Natural Tasking of Robots Based on Human Interaction Cues

MIT Computer Science and Artificial Intelligence Laboratory
The Stata Center
32 Vassar Street
Cambridge, MA 02139

PI: Rodney A. Brooks

DARPA logo

[Project Overview], [Approach], [Research Questions], [Achieved Deliverables], [Future Deliverables], [People], [Publications]

Cog turns a crank
M4 robot head drawing
Kismet plays with a frog
Coco the gorilla robot

Achieved Deliverables

1999-2000 | 2000-2001 | 2001-2002 | 2002-2003


Accomplishments are on 7 robotic platforms: Cog, Cardea, Coco, a robot head named Mertz, a new humanoid named Domo, a human wearable/hybrid system named Duo and an unnamed 5 DOF hand. This work was done between July 2003 and July 2004.

  1. The 'Yet Another Robot Platform' open software library is used on 6 platforms

    • Software written in C and C++ that provides routines for robot platform development in terms of inter-process communication, vision and control and has operating system services support for Windows NT and QNX4 and QNX6 is running on multiple robotic platforms at MIT: Cog, Coco, Domo, Mertz, Cardea and Duo, and in Europe.


  2. Door Shoving by A Self-Balancing Mobile Humanoid

      Cardea , a prototype humanoid based on a Segway RMP extended with contact and IR sensing, simple torso and 3 DOF arm manipulation, vision using 1 fixed mounted camera and a single DOF camera and entirely on-board computation, can navigate an office corridor, find a partially closed door, shove it open and pass through.

    • Watch it in action.


  3. Emergency Kickstands within Safety System for Segway RMP base

    • Two emergency kickstands for Cardea deploy when a 'sniffer' detects software definable error conditions indicating the platform is falling over. They are part of a complete safety system that overrides robotic control when the RMP over-tilts. First, the system relies on RMP self-balancing. When self-balancing fails, the kickstands eject. Safety is also ensured via radio controlled Emergency stop (E-stop).
    • For more information.


  4. A Lightweight Computational Hardware Architecture Supporting Humanoid Mobility and Manipulation

    • A computational hardware architecture consisting of a network of distributed, onboard lightweight 8-bit computational elements that supports behavior, sensorimotor and RMP controllers, power circuitry and debugging demonstrates humanoid navigation and manipulation.


  5. A Prototype Camera-Arm Platform Integrating a Visual System and a Motor System Running on an Embedded Architecture

    • The design of embedded brushless motor amplifiers, DSP motor controllers and sensor conditioning is integrated with the ALIVE hardware and software architecture. A 5 DOF force controllable prototype arm, with series elastic actuators, a differentially driven shoulder and a virtually centered elbow, runs on the embedded architecture using virtual spring control and a 'CreaL' (creature language) behavioral controller. It can track in conjunction with a 2 DOF active vision system running on a laptop. It can reach towards and poke an object using visual and color information and estimating the position of its hand via forward kinematics in visual coordinate space.
    • Watch it in action.


  6. A Creature-based Approach to Robotic Existence

      Mertz, an active-vision humanoid head platform, fulfills an immediate goal of running continuously for days without supervision at a variety of locations. Mertz is designed with fault prevention strategies in mind, It can instantly startup and perform joint calibration. It has circuitry to protect against power cycles and abrupt shutdown. Its vision system is adaptable to different lighting conditions and backgrounds.
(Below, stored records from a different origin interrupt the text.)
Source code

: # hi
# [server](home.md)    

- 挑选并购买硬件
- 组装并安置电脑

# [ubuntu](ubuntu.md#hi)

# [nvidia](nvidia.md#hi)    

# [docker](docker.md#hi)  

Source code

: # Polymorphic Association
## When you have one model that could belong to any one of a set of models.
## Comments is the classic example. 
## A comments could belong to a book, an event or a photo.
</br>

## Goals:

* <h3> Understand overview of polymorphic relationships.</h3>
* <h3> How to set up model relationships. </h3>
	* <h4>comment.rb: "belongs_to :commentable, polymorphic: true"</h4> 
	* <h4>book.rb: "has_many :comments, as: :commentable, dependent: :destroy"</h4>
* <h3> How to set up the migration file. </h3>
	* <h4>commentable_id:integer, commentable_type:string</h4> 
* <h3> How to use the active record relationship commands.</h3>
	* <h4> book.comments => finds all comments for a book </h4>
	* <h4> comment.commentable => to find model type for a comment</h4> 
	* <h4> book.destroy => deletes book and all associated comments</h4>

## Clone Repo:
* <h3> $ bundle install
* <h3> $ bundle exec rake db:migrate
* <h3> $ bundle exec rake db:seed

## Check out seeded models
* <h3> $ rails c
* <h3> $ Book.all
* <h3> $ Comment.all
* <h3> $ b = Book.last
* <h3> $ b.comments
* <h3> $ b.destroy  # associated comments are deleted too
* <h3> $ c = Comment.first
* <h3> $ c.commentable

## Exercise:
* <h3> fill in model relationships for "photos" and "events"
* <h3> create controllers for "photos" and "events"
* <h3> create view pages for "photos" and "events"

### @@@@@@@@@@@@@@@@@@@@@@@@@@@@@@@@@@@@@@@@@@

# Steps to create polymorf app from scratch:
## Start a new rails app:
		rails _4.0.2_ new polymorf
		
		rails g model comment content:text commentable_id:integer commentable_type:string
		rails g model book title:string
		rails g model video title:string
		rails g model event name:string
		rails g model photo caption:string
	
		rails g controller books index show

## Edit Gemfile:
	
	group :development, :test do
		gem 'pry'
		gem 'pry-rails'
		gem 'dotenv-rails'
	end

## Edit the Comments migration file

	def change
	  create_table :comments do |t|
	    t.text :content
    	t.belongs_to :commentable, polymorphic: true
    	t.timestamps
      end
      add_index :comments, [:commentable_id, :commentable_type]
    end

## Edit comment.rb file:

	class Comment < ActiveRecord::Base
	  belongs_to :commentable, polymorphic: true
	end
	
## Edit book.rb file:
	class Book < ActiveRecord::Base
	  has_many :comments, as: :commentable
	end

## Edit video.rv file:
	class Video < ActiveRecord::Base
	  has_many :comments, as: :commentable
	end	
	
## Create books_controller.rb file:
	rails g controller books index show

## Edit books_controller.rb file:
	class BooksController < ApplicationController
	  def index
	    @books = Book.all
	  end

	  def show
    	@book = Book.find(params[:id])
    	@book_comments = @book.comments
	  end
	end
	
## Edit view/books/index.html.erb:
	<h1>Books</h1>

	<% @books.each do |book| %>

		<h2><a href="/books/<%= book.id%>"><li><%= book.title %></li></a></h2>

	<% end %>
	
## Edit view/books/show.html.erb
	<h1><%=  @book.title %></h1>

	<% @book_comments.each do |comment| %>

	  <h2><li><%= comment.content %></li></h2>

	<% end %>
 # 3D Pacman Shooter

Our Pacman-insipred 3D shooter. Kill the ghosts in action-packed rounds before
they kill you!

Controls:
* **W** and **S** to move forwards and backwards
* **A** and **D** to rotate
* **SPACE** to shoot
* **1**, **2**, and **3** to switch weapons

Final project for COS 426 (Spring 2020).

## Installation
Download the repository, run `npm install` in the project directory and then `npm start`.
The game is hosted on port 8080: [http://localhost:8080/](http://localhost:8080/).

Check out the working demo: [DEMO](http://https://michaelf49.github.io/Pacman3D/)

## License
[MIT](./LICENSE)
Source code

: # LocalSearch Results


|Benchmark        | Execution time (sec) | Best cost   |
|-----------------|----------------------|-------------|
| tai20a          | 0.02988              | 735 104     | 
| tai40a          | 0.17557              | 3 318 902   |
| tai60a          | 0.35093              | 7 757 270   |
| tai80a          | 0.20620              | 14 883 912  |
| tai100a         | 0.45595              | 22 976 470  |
  7. Domo: A Force Sensing and Compliant Humanoid Platform

      Completed the design, fabrication and assembly of a new force sensing and compliant humanoid platform, named Domo, for exploring general dextrous manipulation, visual perception and learning. Domo incorporates force sensors and compliance in most of its joints to act safely in an unstructured environment. It consists of a two 6 DOF arms, two 4 DOF hands, a 7 DOF head, a 2 DOF neck, 58 proprioceptive sensors and 24 tactile sensors. Twenty-four DOF use force controlled compliant actuators. Its realtime sensorimotor system is managed by an embedded network of DSP controllers. Its vision system, which (2 cameras, 3 DOF) utilizes the YARP software library, and its cognitive system run on a small, networked cluster of PC's.


  8. Overcoming Mechanical Modes of Failure

    • Domo achieves mechanical robustness: geartrain failures are mitigated by using ball screws and elastic spring elements, motor winding reheating is avoided by current limits in its brushless DC motor amplifiers and prevention of stall currents, cable breakage and wire strain susceptibility have been reduced, and maintenance is easier by the design of modular subsystems.


  9. Two Force Controlled Arms

    • Domo's arm design focuses on force control. An arm is passively or actively compliant and able to directly sense and command torques at each joint. This design forgoes the conventional emphasis on end effector stiffness and precision to, instead, mimic human capabilities. It relies on advanced linear Series Elastic Actuators.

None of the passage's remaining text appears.